Uit het gefragmenteerde beeld dat uit de verschillende gezichtspunten
naar voren komt, blijkt persoonlijke, maar ook, of vooral, gemeenschappelijke
schuld. De mensen lieten gebeuren, lieten de treiterijen van hun kinderen uit harteloosheid
en xenofobie escaleren in puur geweld. Geweld in uiteenlopende vormen, daar is
De Diepte tenslotte op gefundeerd. Het was de tijd van de droogmakerij in
Nederland, er moest land gewonnen worden op het water, het
vooruitgangsoptimisme en de sociale opmars manifesteerden zich groot en onmeedogend:
De Diepte is opgetrokken
uit het moeras door werkers met ‘hoekige koppen’ spieren als kabels, uitbundig
zwaaiend ‘met hamers en sikkels. Nee, ze zouden hun kameraden nog scalperen,
spaden zijn het natuurlijk, en ze dragen ze netjes over hun schouder.’ Duizenden
heipalen zijn aangesleept, de bewoners kijken weerloos toe hoe hun boerderijen
worden omvergeduwd ‘alsof het speelgoed is. […] Het heien is begonnen, de aarde
kermt en siddert, verzet zich, zint op wraak.’ Er komt een nieuwe wijk met een
plein ‘waar de nieuwe mensen elkaar vinden, of ontwijken, waar de nieuwe
kinderen samen spelen, of elkaar afmaken.’
Opnieuw zijn dit de woorden van
de vrouw. Iconische beelden als de ‘hamers en sikkels’, of de oorlogstaal die
ze gebruikt om haar aankomst in De Diepte te omschrijven, geven een opvallende draagwijdte
aan de passages, die doordrongen zijn van negatieve krachten, van dreiging en
geweld. Heesen stelt naderend onheil, uitgesproken of onderhuids, permanent
aanwezig.

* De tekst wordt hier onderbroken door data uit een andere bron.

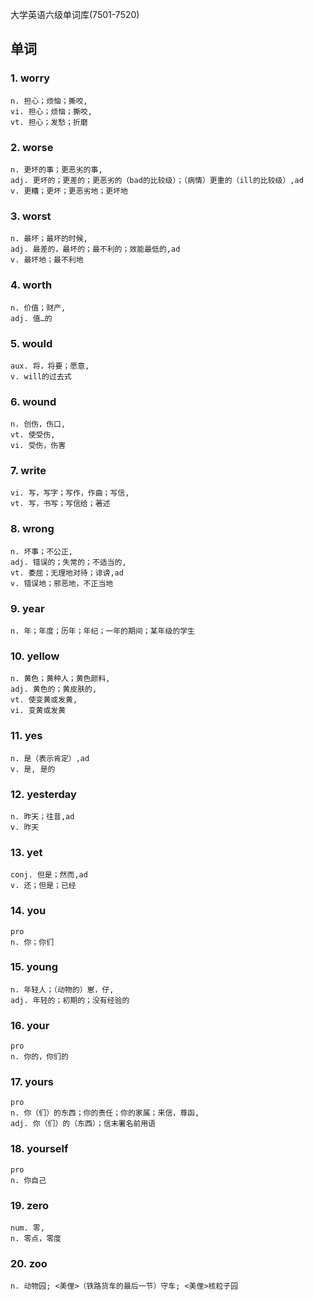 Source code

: 大学英语六级单词库(7501-7520)

## 单词

### 1. worry

```
n. 担心；烦恼；撕咬,
vi. 担心；烦恼；撕咬,
vt. 担心；发愁；折磨
```
### 2. worse

```
n. 更坏的事；更恶劣的事,
adj. 更坏的；更差的；更恶劣的（bad的比较级）；（病情）更重的（ill的比较级）,ad
v. 更糟；更坏；更恶劣地；更坏地
```
### 3. worst

```
n. 最坏；最坏的时候,
adj. 最差的，最坏的；最不利的；效能最低的,ad
v. 最坏地；最不利地
```
### 4. worth

```
n. 价值；财产,
adj. 值…的
```
### 5. would

```
aux. 将，将要；愿意,
v. will的过去式
```
### 6. wound

```
n. 创伤，伤口,
vt. 使受伤,
vi. 受伤，伤害
```
### 7. write

```
vi. 写，写字；写作，作曲；写信,
vt. 写，书写；写信给；著述
```
### 8. wrong

```
n. 坏事；不公正,
adj. 错误的；失常的；不适当的,
vt. 委屈；无理地对待；诽谤,ad
v. 错误地；邪恶地，不正当地
```
### 9. year

```
n. 年；年度；历年；年纪；一年的期间；某年级的学生
```
### 10. yellow

```
n. 黄色；黄种人；黄色颜料,
adj. 黄色的；黄皮肤的,
vt. 使变黄或发黄,
vi. 变黄或发黄
```
### 11. yes

```
n. 是（表示肯定）,ad
v. 是, 是的
```
### 12. yesterday

```
n. 昨天；往昔,ad
v. 昨天
```
### 13. yet

```
conj. 但是；然而,ad
v. 还；但是；已经
```
### 14. you

```
pro
n. 你；你们
```
### 15. young

```
n. 年轻人；（动物的）崽，仔,
adj. 年轻的；初期的；没有经验的
```
### 16. your

```
pro
n. 你的，你们的
```
### 17. yours

```
pro
n. 你（们）的东西；你的责任；你的家属；来信，尊函,
adj. 你（们）的（东西）；信末署名前用语
```
### 18. yourself

```
pro
n. 你自己
```
### 19. zero

```
num. 零,
n. 零点，零度
```
### 20. zoo

```
n. 动物园; <美俚>（铁路货车的最后一节）守车; <美俚>核粒子园
```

Zo vangt de vrouw, om te trachten rust te vinden in haar hoofd, op
een bepaald moment aan met de voordracht van ‘Het uur u’ van Martinus Nijhoff. Maar
de hoop op verlichting slaat om in pure wanhoop. De onheilspellende dreiging
die in het gedicht wordt opgeroepen, confronteert haar met haar eigen uur van
de waarheid. Onheilsdreiging nestelt zich overal in haar relaas. De
reminiscenties aan Nijhoff in taal en atmosfeer zijn onmiskenbaar:
‘… hoor dan hoe stil
het is, zelfs die knikkerende kinderen in de verte zijn nu verstomd en de
naderende voetstappen geven geen enkel geluid, het is begonnen.’
Als een kwellende
mantra is Nijhoffs ‘dit
meldt het uur u, / nu gaat het beginnen, nu’ hoorbaar
in het relaas van de vrouw: ‘Hoor maar hoe de bomen hun adem inhouden […] Het
begint.’; ‘Stil eens, het begint al.’; ‘hoor dan, het is al begonnen’…
De lus is een zeer
zorgvuldig geformuleerde roman, een fascinerend taalweefsel, dat naarmate je
het verder kunt ontrafelen, meer van zijn rijkdom prijsgeeft. Deze kleine roman
heeft een enorme densiteit. Heesen verbindt diverse invalshoeken op een heel
intense manier, veelal met een enkel woord, een impressie, een stemming, een
fantasie, een illusie... Nooit is de samenhang dus imperatief, de associaties
zijn lang niet altijd even helder en soms kom je er ook gewoon niet uit wat er
in dat verwarde hoofd van de vrouw zoal maalt. Maar het relaas wordt
beklemmender naarmate je je er verder in verdiept, en de lus waarin de vrouw
gevangen zit, lijkt almaar nijpender te worden. Tot er op de laatste bladzijde
een zweem van verlichting lijkt te komen. Of ook niet, wie zal het zeggen. Het
geluid van de ‘krijsende keerlus’ snijdt immers door alles heen.
Martha Heesen: De
lus, Van Oorschot, Amsterdam 2020, 106 p. ISBN 9789028210400.